Pull out every line of the listing below where "Lerncomputer" appears.
※ ※ ※
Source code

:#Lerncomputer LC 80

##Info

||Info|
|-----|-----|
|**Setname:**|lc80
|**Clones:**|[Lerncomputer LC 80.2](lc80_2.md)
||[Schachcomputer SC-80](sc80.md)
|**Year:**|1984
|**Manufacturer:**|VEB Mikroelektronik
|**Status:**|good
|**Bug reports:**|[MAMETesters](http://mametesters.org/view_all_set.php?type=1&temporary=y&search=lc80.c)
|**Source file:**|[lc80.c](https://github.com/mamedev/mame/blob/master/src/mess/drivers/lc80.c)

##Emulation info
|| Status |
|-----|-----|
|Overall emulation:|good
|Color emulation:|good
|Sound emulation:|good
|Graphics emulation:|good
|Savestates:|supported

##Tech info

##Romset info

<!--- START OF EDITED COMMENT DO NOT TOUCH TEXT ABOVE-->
※ ※ ※
→ Solution
:#Lerncomputer LC 80
|**Clones:**|[Lerncomputer LC 80.2](lc80_2.md)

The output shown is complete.